Institute: Georgia
Year Established: 2006 Start Date: 2006-03-01 End Date: 2007-02-28
Total Federal Funds: $18,000 Total Non-Federal Funds: $36,000
Principal Investigators: Todd Rasmussen, Bruce Beck, William Miller
Project Summary: Controlling lake eutrophication is a major objective of current management efforts in North Georgia, a rapidly urbanizing region in the Southeastern United States. Monitoring programs have shown that watershed loading to reservoirs is the primary source of lake eutrophication. These wide-ranging monitoring studies include the USGS NAWQA study of the Apalachicola-Flint-Chattahoochee river system, as well as local- and EPA-funded studies of the Lake Lanier watershed, a major water-supply reservoir of the Atlanta metropolitan area, along with additional recent and ongoing monitoring programs in the Lake Allatoona watershed, another major water-supply watershed affected by rapid urbanization within the Atlanta area. To reduce and prevent the eutrophication of these important water resources, recent regulatory controls for nutrients have been established as part of the Clean Lakes program and court-ordered TMDLs.
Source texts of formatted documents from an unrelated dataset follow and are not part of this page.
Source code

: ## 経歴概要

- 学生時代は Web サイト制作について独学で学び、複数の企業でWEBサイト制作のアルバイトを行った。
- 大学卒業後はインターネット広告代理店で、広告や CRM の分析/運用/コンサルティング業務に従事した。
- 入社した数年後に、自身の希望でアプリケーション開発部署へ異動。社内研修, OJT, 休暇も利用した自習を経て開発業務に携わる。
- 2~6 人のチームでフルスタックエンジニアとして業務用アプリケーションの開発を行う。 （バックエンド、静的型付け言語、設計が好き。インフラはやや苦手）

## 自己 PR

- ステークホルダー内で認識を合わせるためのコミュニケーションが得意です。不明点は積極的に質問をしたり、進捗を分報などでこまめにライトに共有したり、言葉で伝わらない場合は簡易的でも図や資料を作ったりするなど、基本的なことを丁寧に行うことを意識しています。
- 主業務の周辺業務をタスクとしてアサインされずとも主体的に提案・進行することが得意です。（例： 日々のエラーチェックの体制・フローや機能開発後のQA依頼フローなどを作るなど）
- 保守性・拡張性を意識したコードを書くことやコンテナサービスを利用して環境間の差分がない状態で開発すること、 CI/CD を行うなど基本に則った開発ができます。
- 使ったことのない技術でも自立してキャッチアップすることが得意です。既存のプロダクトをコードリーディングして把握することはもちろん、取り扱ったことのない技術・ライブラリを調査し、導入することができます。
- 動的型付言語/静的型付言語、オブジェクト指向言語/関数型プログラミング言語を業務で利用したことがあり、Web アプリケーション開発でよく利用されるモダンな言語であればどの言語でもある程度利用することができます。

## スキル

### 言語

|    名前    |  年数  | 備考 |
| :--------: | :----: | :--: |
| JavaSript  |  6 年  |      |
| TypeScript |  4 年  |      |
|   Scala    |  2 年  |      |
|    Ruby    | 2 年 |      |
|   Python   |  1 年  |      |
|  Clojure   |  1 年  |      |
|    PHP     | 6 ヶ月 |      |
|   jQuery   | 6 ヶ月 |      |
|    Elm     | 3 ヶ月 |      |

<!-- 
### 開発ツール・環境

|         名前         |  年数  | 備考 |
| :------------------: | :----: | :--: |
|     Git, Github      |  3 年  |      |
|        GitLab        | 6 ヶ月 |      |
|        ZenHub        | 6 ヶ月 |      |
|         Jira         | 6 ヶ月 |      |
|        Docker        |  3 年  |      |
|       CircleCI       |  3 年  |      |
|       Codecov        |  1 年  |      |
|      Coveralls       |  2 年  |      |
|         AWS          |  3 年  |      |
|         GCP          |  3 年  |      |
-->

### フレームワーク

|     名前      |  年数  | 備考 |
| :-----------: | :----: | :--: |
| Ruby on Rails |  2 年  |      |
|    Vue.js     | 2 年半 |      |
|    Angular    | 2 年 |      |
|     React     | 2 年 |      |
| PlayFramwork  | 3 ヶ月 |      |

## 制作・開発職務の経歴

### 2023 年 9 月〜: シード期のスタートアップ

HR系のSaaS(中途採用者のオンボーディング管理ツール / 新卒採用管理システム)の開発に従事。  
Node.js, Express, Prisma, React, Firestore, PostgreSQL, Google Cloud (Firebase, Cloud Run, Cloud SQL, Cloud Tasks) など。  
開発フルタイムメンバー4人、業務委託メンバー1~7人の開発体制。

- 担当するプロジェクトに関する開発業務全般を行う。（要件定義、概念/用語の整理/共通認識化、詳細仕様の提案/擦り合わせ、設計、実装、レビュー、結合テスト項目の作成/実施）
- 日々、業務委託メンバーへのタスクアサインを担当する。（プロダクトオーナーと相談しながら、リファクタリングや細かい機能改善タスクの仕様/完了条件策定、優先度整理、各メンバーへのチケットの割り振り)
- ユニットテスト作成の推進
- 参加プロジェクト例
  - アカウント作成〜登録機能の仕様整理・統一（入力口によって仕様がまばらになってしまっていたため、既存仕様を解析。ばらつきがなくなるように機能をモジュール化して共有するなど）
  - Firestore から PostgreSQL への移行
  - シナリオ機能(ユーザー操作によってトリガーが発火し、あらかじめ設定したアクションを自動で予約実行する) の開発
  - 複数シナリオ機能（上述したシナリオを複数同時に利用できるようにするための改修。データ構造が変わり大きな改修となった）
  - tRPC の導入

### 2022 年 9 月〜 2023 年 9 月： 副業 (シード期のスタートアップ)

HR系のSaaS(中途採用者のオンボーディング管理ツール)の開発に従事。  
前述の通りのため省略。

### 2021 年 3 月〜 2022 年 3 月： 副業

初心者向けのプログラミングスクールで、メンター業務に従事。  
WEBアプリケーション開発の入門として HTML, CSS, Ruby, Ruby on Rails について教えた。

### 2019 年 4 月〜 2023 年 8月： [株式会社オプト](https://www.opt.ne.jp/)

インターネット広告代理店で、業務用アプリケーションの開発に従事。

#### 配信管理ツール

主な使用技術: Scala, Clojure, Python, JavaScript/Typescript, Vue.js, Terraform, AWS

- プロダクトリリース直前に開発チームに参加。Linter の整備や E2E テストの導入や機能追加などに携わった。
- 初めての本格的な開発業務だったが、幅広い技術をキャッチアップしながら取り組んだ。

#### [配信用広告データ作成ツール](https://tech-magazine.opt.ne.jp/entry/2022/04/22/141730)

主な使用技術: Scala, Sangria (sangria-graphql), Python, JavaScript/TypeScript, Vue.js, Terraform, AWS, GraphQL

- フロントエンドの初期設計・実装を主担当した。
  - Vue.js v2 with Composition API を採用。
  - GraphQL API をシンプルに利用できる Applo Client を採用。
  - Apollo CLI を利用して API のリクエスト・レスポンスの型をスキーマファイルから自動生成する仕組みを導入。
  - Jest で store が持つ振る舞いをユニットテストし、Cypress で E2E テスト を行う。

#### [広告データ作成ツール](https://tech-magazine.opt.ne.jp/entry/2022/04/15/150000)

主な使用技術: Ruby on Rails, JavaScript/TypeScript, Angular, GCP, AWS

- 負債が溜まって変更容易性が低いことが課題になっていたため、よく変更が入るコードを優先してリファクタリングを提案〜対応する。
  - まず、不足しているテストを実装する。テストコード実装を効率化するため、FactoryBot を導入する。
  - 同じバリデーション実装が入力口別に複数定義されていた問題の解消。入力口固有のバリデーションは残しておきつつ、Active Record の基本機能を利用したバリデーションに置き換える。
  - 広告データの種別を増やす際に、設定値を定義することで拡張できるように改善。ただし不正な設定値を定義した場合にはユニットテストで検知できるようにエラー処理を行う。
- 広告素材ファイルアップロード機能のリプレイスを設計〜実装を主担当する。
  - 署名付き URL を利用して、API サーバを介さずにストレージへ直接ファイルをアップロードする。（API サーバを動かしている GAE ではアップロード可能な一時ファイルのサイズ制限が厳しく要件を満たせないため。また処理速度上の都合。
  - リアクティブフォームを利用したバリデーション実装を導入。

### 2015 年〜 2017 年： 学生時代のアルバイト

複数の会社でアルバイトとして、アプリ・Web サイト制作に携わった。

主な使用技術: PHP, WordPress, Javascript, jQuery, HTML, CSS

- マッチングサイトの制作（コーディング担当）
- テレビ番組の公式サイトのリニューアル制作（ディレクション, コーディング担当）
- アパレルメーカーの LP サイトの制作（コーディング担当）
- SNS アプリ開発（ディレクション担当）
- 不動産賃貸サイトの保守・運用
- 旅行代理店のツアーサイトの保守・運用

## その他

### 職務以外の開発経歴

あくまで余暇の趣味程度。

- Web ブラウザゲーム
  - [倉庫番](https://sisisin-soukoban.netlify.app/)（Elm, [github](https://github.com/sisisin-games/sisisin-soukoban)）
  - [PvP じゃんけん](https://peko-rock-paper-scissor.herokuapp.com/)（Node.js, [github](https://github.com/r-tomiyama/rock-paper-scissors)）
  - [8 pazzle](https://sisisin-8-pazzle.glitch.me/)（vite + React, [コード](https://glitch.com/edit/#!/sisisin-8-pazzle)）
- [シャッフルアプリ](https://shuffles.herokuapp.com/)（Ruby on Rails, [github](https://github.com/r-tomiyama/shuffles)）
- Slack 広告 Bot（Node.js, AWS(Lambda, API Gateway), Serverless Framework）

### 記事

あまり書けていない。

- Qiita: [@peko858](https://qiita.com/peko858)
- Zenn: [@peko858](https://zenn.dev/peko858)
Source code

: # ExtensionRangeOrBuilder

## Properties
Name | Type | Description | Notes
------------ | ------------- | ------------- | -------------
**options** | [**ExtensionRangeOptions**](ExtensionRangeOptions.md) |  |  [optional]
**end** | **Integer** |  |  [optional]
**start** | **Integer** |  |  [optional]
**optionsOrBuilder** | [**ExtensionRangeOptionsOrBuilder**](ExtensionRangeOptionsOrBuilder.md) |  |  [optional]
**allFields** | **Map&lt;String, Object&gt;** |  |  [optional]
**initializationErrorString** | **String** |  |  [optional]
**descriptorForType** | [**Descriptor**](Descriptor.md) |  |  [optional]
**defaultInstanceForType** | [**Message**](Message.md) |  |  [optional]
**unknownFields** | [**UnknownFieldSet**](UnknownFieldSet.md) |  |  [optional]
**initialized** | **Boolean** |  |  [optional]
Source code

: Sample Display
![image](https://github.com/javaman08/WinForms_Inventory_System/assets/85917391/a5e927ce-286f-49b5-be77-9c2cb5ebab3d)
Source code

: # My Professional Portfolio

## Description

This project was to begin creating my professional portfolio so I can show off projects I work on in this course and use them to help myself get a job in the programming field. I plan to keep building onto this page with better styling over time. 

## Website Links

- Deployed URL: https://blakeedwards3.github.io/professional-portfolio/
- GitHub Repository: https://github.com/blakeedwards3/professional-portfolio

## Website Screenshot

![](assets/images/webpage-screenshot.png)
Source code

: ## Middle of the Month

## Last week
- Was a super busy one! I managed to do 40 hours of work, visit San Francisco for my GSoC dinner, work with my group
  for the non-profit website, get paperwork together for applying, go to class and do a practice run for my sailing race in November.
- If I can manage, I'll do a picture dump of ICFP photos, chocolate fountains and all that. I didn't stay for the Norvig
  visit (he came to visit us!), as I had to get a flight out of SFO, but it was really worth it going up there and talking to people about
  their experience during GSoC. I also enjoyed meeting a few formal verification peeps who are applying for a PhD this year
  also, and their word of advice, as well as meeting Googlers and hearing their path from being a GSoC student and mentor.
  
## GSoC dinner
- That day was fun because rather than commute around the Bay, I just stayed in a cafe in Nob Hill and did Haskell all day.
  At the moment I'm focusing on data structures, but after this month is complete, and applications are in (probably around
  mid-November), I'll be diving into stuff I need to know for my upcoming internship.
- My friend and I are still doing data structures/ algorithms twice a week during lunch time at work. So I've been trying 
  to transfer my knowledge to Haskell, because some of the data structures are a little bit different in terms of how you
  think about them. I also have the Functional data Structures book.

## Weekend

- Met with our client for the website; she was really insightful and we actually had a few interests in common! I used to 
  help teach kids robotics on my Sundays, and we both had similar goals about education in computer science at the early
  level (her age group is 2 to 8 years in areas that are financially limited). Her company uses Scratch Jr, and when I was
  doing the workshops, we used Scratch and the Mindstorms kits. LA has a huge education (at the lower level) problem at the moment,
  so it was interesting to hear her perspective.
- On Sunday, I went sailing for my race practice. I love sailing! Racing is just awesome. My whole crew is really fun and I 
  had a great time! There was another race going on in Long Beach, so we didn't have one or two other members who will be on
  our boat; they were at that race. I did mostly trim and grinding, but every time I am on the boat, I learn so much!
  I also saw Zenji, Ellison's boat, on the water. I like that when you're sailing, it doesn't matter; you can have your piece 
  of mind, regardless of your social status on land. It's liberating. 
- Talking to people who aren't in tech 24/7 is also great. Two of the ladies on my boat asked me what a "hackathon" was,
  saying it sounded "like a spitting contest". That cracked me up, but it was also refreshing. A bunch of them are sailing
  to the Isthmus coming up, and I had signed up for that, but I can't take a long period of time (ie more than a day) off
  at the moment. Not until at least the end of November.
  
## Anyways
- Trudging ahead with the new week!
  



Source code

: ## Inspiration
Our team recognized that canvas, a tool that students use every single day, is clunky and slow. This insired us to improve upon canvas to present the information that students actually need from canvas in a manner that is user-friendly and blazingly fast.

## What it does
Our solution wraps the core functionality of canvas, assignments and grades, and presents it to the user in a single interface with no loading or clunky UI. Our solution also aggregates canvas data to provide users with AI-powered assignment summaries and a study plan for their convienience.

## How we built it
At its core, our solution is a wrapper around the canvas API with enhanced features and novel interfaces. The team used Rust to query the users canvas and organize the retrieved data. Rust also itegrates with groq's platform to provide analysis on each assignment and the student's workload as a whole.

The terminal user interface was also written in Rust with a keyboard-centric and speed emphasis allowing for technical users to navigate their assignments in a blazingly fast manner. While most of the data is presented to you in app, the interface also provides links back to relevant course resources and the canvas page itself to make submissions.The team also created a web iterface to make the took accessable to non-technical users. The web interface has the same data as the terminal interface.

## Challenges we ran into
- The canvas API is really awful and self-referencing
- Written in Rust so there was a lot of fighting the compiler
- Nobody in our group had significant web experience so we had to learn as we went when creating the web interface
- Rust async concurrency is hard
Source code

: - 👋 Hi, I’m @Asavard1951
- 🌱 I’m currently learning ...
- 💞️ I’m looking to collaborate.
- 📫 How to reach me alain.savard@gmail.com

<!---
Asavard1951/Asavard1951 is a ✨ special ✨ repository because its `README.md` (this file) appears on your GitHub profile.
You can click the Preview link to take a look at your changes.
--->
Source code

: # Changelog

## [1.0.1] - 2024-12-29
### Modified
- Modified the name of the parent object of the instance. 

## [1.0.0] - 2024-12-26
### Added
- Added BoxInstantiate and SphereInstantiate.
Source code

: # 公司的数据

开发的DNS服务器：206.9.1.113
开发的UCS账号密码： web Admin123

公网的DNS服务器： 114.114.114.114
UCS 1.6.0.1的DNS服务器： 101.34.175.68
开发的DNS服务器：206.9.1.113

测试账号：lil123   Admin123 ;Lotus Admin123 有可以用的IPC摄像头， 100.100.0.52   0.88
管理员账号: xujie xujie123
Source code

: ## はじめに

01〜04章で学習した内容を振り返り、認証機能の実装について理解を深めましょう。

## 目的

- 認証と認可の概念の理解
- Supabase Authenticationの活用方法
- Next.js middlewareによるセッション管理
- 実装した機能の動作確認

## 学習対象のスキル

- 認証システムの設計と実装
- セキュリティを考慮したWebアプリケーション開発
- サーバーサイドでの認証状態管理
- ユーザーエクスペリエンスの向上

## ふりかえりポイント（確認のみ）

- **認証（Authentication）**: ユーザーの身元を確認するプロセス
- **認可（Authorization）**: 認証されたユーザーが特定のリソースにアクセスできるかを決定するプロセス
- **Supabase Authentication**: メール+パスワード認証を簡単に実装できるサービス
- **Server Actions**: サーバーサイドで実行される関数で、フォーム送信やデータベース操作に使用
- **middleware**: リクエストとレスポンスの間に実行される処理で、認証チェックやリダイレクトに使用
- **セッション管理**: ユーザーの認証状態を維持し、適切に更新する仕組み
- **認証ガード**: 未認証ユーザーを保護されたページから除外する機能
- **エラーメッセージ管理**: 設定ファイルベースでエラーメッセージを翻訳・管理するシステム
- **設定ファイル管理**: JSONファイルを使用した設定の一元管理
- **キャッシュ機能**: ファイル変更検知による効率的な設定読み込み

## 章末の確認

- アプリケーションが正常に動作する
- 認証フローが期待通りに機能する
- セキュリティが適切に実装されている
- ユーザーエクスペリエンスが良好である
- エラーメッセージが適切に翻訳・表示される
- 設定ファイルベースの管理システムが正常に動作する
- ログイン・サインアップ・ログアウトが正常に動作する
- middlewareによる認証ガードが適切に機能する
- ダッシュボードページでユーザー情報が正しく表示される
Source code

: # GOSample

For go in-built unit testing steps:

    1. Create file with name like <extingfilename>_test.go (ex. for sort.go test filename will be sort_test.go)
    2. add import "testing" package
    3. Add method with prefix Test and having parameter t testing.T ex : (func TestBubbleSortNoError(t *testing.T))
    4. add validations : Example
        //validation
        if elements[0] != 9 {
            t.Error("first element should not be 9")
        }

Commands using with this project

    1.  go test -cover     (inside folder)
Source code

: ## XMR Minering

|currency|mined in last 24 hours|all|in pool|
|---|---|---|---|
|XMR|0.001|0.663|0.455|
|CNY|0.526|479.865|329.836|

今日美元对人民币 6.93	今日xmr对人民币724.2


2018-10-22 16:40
These regulatory efforts justifiably focus on the reduction and minimization of watershed nutrient inputs, primarily phosphorus, into lake systems. Watershed reductions in phosphorus loading are expected to improve lake water quality because phosphorus is widely believed to be the limiting nutrient for phytoplankton growth. An additional source of nutrients to lake foodwebs is the release from lake sediments. Because many nutrients, including phosphorus, nitrogen, and carbon, are abundant in lake sediments, the release from benthic sediments can be a significant additional cause of phytoplankton growth. Deposition of sediments in lakes is an ongoing, storm-driven process, which is exacerbated by increasing watershed urbanization. This study focuses on the characterization and control of sediment nutrient releases within Southeastern Piedmont lakes. There are three components to this study; 1) Column studies of phytoplankton abundance in lake water overlying sediments to evaluate the effects of sediment anoxia, elevated pH, sediment re-suspension and mixing, and removal of larger sediments, 2) Sediment batch tests to characterize nutrient sorption and desorption (i.e., isotherms), and 3) Estimation of the relative importance sediment release vs. watershed loading on phytoplankton growth.